The Bay of Fundy Tidal Ecozone

The Fundy tidal ecozone is considered one of the world’s most dynamic bodies of water. This zone experiences significant tidal action, seen in Dory Rips and tidal bores, born out in vertical and horizontal tides throughout the east-coast provinces of Nova Scotia and New Brunswick, Canada.

Fundy’s tidal effects are a mirror of astronomical events. The Bay of Fundy tidal ecozone is one of the best places to witness how these powerful planetary influences affect large bodies of water.

Bay of Fundy Dory Rips

Dory rips occur when powerful opposing currents collide. The resulting rips can be impressive, seen in turbulent rapids spread out over large areas. Dory Rips can be viewed from shore areas at Cape d’Or in Nova Scotia and at Cape Enrage and Grand Manan Island in New Brunswick.

Fundy Tidal Bores

Tidal bores are a phenomenon that occurs in tidal rivers bordering the Bay of Fundy ecozone. Tidal force is amplified when incoming tidal waters meet up with shallower river beds. A bore forms, going against river currents in a spectacular backwards wave. Tidal bores can be witnessed at Reversing Falls, New Brunswick and Shubenacadie, Nova Scotia and in various locations bordering the Bay.

Fundy’s Vertical Tidal Effects

A tidal range is measured in terms of elevation: the vertical difference between high and low tide. In an area of high tides, the tidal blueprint can be significant. Fundy tidal variations can be 50 feet or more.
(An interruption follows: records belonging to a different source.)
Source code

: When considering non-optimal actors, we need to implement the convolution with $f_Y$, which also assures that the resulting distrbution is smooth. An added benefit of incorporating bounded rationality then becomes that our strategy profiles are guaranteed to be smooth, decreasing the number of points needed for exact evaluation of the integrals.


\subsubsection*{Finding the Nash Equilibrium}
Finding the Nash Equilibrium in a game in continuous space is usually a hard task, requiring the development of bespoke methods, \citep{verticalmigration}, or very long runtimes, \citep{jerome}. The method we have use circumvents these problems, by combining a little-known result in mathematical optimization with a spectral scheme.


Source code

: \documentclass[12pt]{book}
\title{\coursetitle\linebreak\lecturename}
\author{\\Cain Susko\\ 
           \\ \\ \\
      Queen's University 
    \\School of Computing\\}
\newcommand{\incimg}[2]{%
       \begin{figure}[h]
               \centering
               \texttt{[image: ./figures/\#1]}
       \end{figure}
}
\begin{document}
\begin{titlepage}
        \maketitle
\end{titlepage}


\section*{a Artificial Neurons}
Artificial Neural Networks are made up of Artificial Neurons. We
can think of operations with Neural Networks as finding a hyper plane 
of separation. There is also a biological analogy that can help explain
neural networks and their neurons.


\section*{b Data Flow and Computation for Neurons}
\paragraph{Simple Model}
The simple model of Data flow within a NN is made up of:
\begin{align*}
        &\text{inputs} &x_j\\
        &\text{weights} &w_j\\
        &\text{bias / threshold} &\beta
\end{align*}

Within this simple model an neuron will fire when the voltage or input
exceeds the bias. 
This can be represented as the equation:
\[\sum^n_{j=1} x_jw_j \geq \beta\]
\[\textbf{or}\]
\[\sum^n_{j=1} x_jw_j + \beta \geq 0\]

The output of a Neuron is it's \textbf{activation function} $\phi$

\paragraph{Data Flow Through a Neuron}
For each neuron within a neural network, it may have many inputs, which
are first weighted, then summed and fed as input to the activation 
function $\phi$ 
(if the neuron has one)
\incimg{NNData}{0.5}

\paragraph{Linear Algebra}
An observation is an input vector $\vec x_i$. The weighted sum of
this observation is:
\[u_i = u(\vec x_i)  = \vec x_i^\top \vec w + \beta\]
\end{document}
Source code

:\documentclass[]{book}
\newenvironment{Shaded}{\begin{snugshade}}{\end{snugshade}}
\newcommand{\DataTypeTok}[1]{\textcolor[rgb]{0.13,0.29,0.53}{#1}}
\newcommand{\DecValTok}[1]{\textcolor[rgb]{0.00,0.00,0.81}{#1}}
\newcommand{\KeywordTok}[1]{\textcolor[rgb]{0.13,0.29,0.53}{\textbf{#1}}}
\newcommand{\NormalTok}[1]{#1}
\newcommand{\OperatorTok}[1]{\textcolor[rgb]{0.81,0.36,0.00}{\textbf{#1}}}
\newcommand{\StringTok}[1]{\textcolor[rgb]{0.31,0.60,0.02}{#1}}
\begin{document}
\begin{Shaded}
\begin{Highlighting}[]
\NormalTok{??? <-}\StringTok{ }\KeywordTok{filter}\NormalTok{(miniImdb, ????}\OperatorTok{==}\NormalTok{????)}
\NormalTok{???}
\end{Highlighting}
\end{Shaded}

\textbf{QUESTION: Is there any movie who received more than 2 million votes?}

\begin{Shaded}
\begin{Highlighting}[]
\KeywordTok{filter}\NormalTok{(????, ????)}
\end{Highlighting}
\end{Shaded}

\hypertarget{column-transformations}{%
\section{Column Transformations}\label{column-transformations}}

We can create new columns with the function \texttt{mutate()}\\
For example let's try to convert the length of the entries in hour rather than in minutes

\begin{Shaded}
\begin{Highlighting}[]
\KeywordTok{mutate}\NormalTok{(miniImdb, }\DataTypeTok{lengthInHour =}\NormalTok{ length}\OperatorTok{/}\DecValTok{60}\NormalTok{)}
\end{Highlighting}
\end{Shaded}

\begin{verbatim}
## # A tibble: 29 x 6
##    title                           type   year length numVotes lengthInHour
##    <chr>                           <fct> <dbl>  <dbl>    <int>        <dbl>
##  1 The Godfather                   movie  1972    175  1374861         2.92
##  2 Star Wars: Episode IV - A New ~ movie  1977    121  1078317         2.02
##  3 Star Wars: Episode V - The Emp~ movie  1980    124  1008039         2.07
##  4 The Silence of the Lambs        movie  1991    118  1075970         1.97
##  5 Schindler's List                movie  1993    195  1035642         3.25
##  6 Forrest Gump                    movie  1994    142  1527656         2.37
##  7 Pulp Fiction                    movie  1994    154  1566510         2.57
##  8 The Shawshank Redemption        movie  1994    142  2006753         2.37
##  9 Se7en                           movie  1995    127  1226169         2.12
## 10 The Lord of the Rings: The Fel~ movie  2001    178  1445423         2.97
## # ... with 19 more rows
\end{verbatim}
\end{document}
Vertical tides leave their mark in harbors around the Fundy Bay. Harbors may completely empty at low tide, leaving fishing boats stranded on the mud and sand, only to fill again upon tide’s return.

Extreme vertical tides are seen in Advocate, Halls, and Parrsboro harbors in Nova Scotia and in Alma and St. Martins in New Brunswick. Vertical tides have created stunning effects at Hopewell Cape, New Brunswick. The powerful tides have sculpted the famous Hopewell Rock formations, which become islands when tidal waters flood the area.

High vertical tides occur in the upper basins of the Bay of Fundy, and are an integral part of the Fundy tidal ecozone, carving out sea caves and unique-looking flower pots, eroding the sandstone cliffs and exposing numerous fossils.

Fundy’s Horizontal Tidal Effects

Horizontal tidal effects are seen in other parts of the Bay. As tidal waters retreat, as much as 3 miles of ocean floor is exposed in an inter-tidal zone made up rocky ledges and mud and sand flats. Seabirds flock to this zone to feed at the fertile flats. Horizontal tidal effects play an important role in creating critical feeding grounds for migratory birds.

Once each year, when conditions are just right, horizontal tidal effects are so enhanced that visitors can actually walk or run out and circle the islands at Five Islands in Nova Scotia’s Minas Basin. The “Not Since Moses” race takes place at low tide.

The Bay of Fundy tidal ecozone is unparalleled, a place of stunning sights and sounds, enacted in a timeless rhythm played out by the powerful tides.